Market Segment

South Korea's Hyundai Steel Hit by 'Guerrilla Strike'
Written by Michael Cowden
March 18, 2021
Hyundai Steel has halted output on some production lines and will be approximately 1.5 months late with some shipments because of a “guerrilla strike,” according to a letter to U.S. customers.
“Since the strike is still ongoing and the effect of the production suspension(s) are yet to be calculated, we cannot designate the accurate quantity that will be affected or when the situation will return to normal,” South Korea’s second largest steelmaker said in a letter to customers dated Wednesday, March 17.
The letter was signed by J.Y. Sim, general manager of the company’s cold-rolled products sales team. It was not immediately clear to SMU whether the strike, which the company said began on March 6, would impact other product lines as well.
Hyundai Steel did not immediately respond to a request for clarification from SMU on Thursday, March 18.
“The strike, which is beyond our control, is resulting in suspension of production in different production lines at various times of the day.” Hyundai Steel as a result has “no choice but to notify our customers” of a “definite” approximately 1.5-month delay, Sim wrote.
Hyundai also noted that the labor unrest was occurring against a backdrop of “soaring raw material prices” and increasing production costs that have become a “burden” for steelmakers.
The “rogue” strike is not impacting all business units there equally, one trader source said.
The cold-rolled division and hot-rolled division are separate, and the strike doesn’t always occur in the same place at the same time. It might impact a hot rolling mill one day and plate operations the next. Melt operations have not been impacted, he said.

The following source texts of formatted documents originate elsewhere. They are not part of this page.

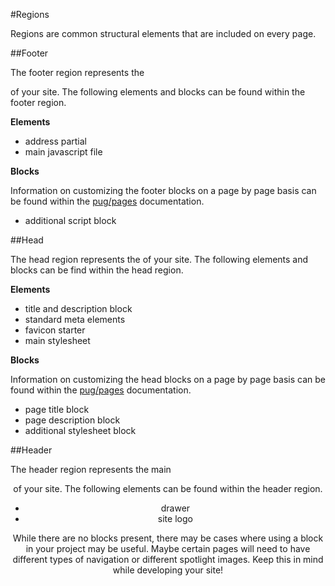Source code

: #Regions

Regions are common structural elements that are included on every page.

##Footer

The footer region represents the <footer> of your site. The following elements and blocks can be found within the footer region.

**Elements**

* address partial
* main javascript file

**Blocks**

Information on customizing the footer blocks on a page by page basis can be found within the [pug/pages](https://github.com/mimoduo/Mimogear/blob/master/docs/pug/pages.md) documentation.

* additional script block

##Head

The head region represents the <head> of your site. The following elements and blocks can be find within the head region.

**Elements**

* title and description block
* standard meta elements
* favicon starter
* main stylesheet

**Blocks**

Information on customizing the head blocks on a page by page basis can be found within the [pug/pages](https://github.com/mimoduo/Mimogear/blob/master/docs/pug/pages.md) documentation.

* page title block
* page description block
* additional stylesheet block

##Header

The header region represents the main <header> of your site. The following elements can be found within the header region.

* drawer
* site logo

While there are no blocks present, there may be cases where using a block in your project may be useful. Maybe certain pages will need to have different types of navigation or different spotlight images. Keep this in mind while developing your site!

Hyundai is correct that the unpredictable nature of the strike makes it difficult to assess its impact. One likely result: Hyundai, which would normally be making new offers this time of month, will probably not be able to because of the uncertainty created by the strike, the trader said.
The company makes a full range of steel products including not only flat-rolled goods such as hot-rolled coil, cold-rolled coil and plate but also reinforcing bar, steel pipe and automotive parts.

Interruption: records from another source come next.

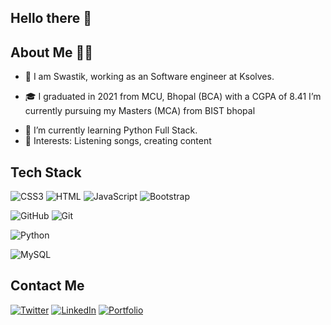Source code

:   ## Hello there 👋
  
  
  ## About Me 👩‍💼
  
- 👀 I am Swastik, working as an Software engineer at Ksolves.
<!-- - 💻 I’m a full stack MERN developer and a content writer on Twitter  -->
- 🎓 I graduated in 2021 from MCU, Bhopal (BCA) with a CGPA of 8.41 I’m currently pursuing my Masters (MCA) from BIST bhopal
<!-- - 📫 I’m a full-stack Python developer and a content creator on Instagram. -->
- 🌱 I’m currently learning Python Full Stack.
- 💞️ Interests: Listening songs, creating content 

## Tech Stack 
<!-- ![React](https://img.shields.io/badge/React-20232A?style=for-the-badge&logo=react&logoColor=61DAFB) -->
<!-- ![MongoDB](https://img.shields.io/badge/MongoDB-4EA94B?style=for-the-badge&logo=mongodb&logoColor=white) -->
<!-- ![Express](https://img.shields.io/badge/Express.js-000000?style=for-the-badge&logo=express&logoColor=white) -->
![CSS3](https://img.shields.io/badge/CSS3-1572B6?style=for-the-badge&logo=css3&logoColor=white)
![HTML](https://img.shields.io/badge/HTML5-E34F26?style=for-the-badge&logo=html5&logoColor=white)
![JavaScript](https://img.shields.io/badge/JavaScript-323330?style=for-the-badge&logo=javascript&logoColor=F7DF1E)
![Bootstrap](https://img.shields.io/badge/Bootstrap-563D7C?style=for-the-badge&logo=bootstrap&logoColor=white)
<!-- ![Next JS](https://img.shields.io/badge/next.js-000000?style=for-the-badge&logo=nextdotjs&logoColor=white)
![Node JS](https://img.shields.io/badge/Node.js-339933?style=for-the-badge&logo=nodedotjs&logoColor=white)
![NPM](https://img.shields.io/badge/npm-CB3837?style=for-the-badge&logo=npm&logoColor=white) -->
![GitHub](https://img.shields.io/badge/GitHub-100000?style=for-the-badge&logo=github&logoColor=white)
![Git](https://img.shields.io/badge/git-%23F05033.svg?style=for-the-badge&logo=git&logoColor=white)
<!-- ![OpenCV](https://img.shields.io/badge/OpenCV-27338e?style=for-the-badge&logo=OpenCV&logoColor=white) -->

![Python](https://img.shields.io/badge/Python-FFD43B?style=for-the-badge&logo=python&logoColor=blue)
<!-- ![Tensorflow](https://img.shields.io/badge/TensorFlow-FF6F00?style=for-the-badge&logo=TensorFlow&logoColor=white)
![numpy](https://img.shields.io/badge/Numpy-777BB4?style=for-the-badge&logo=numpy&logoColor=white)
![pandas](https://img.shields.io/badge/Pandas-2C2D72?style=for-the-badge&logo=pandas&logoColor=white) -->
![MySQL](https://img.shields.io/badge/MySQL-005C84?style=for-the-badge&logo=mysql&logoColor=white)
<!-- ![Vue.js](https://img.shields.io/badge/vuejs-%2335495e.svg?style=for-the-badge&logo=vuedotjs&logoColor=%234FC08D) -->

## Contact Me
[![Twitter](https://img.shields.io/badge/Twitter-1DA1F2?style=for-the-badge&logo=twitter&logoColor=white)](https://twitter.com/DolasSwastik)
[![LinkedIn](https://img.shields.io/badge/LinkedIn-0077B5?style=for-the-badge&logo=linkedin&logoColor=white)](https://www.linkedin.com/in/swastikdolas/)
[![Portfolio](https://img.shields.io/badge/Portfolio-1DA1F2?style=for-the-badge&logo=website&logoColor=white)](https://swastikdolas.me)


<!---
aparna2071/aparna2071 is a ✨ special ✨ repository because its `README.md` (this file) appears on your GitHub profile.
You can click the Preview link to take a look at your changes.
--->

The labor action could be significant in the U.S. because South Korea is one of the top foreign steel suppliers to the domestic market.
The U.S. imported 1.83 million tonnes of steel from the U.S. in 2020. Only Brazil, Canada and Mexico sent more steel to domestic ports last year, according to U.S. Commerce Department figures.

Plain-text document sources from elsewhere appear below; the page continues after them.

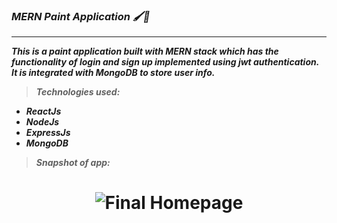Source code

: ### ***MERN Paint Application 🖌️🎨***
---

***This is a paint application built with MERN stack which has the functionality of login and sign up implemented using jwt authentication. It is integrated with MongoDB to store user info.***

> ***Technologies used:***
* ***ReactJs***
* ***NodeJs***
* ***ExpressJs***
* ***MongoDB***

> ***Snapshot of app:*** 


<h1 align="center">
	<img alt="Final Homepage" src="https://github.com/vedantyetekar7/mern-paint-app/blob/main/img/Paint%20App%20-%20Google%20Chrome%2015-07-2022%2017_01_18.png"/>
</h1>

It is also important because South Korea, unlike most other nations, is subject to a Section 232 quota rather than the 25% tariff that most other nations face.
A potential loss of some tariff-free foreign supply comes at a time when U.S. prices are at record highs amid scarce spot tons, limited contract availability and extremely long lead times at domestic mills.
And such issues are not confined to the U.S. Case in point: Much of the world is grappling with port congestion, which has resulted in higher freight rates and delayed shipments.